**Assignment:**
Look for the word "static" in the entries below, then copy every line that has it.

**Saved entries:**
————

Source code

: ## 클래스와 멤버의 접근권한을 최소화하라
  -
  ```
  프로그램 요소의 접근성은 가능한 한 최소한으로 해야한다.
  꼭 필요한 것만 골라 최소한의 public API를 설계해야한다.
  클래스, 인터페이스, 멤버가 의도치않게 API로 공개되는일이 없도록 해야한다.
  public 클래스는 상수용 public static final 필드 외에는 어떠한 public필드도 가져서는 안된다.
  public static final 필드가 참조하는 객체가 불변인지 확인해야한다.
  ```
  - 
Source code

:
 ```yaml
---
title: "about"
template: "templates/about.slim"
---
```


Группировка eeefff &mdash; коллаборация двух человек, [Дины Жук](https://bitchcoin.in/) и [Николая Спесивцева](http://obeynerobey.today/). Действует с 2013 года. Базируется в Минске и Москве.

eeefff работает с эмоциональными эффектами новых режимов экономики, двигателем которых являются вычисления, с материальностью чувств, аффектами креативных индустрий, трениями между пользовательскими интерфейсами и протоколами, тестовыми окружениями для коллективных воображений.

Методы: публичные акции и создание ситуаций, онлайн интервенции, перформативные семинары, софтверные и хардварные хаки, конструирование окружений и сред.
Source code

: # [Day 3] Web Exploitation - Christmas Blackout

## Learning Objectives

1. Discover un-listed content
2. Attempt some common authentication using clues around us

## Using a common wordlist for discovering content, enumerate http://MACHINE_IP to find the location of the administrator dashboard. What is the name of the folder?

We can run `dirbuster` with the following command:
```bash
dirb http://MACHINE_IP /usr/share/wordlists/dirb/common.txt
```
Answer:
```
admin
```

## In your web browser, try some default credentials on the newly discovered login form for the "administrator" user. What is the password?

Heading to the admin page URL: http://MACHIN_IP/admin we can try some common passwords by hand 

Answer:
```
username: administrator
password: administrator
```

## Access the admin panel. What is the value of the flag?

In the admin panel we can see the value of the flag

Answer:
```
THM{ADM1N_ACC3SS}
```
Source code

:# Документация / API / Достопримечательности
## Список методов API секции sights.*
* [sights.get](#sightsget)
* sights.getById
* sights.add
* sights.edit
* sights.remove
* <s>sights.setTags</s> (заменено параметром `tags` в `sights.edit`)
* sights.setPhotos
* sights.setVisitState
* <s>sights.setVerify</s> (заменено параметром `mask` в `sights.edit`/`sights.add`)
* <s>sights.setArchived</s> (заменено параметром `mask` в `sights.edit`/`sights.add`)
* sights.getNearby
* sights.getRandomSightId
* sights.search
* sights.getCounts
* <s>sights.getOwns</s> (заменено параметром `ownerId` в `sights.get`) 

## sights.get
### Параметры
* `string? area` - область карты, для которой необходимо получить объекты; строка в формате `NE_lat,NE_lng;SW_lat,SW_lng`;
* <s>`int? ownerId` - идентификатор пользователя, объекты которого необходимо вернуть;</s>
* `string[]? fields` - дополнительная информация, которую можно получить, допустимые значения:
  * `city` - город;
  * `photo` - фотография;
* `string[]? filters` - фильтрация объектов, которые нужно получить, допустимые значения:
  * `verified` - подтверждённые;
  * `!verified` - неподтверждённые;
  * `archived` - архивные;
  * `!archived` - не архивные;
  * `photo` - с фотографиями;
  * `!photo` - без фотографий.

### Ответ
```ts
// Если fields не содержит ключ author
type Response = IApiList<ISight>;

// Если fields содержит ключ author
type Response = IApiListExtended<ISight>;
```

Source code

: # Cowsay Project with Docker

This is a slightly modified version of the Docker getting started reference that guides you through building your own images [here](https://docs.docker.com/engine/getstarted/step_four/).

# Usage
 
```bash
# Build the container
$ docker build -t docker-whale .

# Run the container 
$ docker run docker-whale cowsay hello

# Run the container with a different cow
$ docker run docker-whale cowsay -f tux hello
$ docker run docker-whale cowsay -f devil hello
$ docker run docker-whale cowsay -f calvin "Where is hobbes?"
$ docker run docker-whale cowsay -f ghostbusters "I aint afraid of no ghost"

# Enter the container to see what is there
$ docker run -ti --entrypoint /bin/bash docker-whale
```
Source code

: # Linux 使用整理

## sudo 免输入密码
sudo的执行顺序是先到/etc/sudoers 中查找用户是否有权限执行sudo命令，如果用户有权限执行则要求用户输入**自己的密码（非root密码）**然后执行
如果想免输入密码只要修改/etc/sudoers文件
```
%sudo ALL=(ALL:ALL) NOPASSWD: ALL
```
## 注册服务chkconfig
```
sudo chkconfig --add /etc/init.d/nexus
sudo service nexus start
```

————

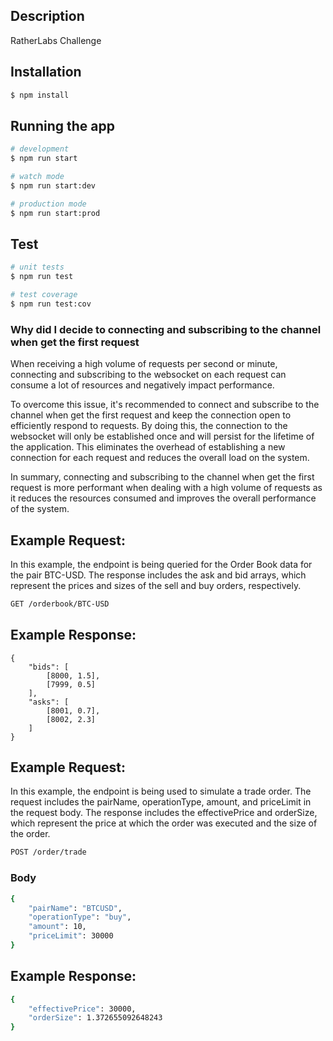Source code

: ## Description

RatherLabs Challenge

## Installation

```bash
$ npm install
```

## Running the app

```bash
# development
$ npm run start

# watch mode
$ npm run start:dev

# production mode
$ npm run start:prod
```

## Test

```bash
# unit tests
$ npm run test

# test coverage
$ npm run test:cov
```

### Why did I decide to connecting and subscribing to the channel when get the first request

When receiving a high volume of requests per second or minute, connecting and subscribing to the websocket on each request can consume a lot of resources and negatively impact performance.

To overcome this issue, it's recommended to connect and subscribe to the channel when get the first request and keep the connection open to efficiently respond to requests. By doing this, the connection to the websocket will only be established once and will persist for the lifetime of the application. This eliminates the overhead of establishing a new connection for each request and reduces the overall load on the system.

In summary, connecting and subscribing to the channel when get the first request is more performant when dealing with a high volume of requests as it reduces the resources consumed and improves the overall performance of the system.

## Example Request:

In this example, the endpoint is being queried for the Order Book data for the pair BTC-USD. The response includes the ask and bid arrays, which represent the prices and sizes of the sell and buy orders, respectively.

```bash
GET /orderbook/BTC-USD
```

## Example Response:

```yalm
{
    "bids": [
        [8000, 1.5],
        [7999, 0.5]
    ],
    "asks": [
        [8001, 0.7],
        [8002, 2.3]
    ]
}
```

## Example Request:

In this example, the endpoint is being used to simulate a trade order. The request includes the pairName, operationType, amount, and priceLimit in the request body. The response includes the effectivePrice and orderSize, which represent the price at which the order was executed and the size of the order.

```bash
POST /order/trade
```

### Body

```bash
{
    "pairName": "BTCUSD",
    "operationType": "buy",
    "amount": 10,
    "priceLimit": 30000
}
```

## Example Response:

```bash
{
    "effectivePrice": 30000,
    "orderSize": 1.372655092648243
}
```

————

**Solution:**
  public 클래스는 상수용 public static final 필드 외에는 어떠한 public필드도 가져서는 안된다.
  public static final 필드가 참조하는 객체가 불변인지 확인해야한다.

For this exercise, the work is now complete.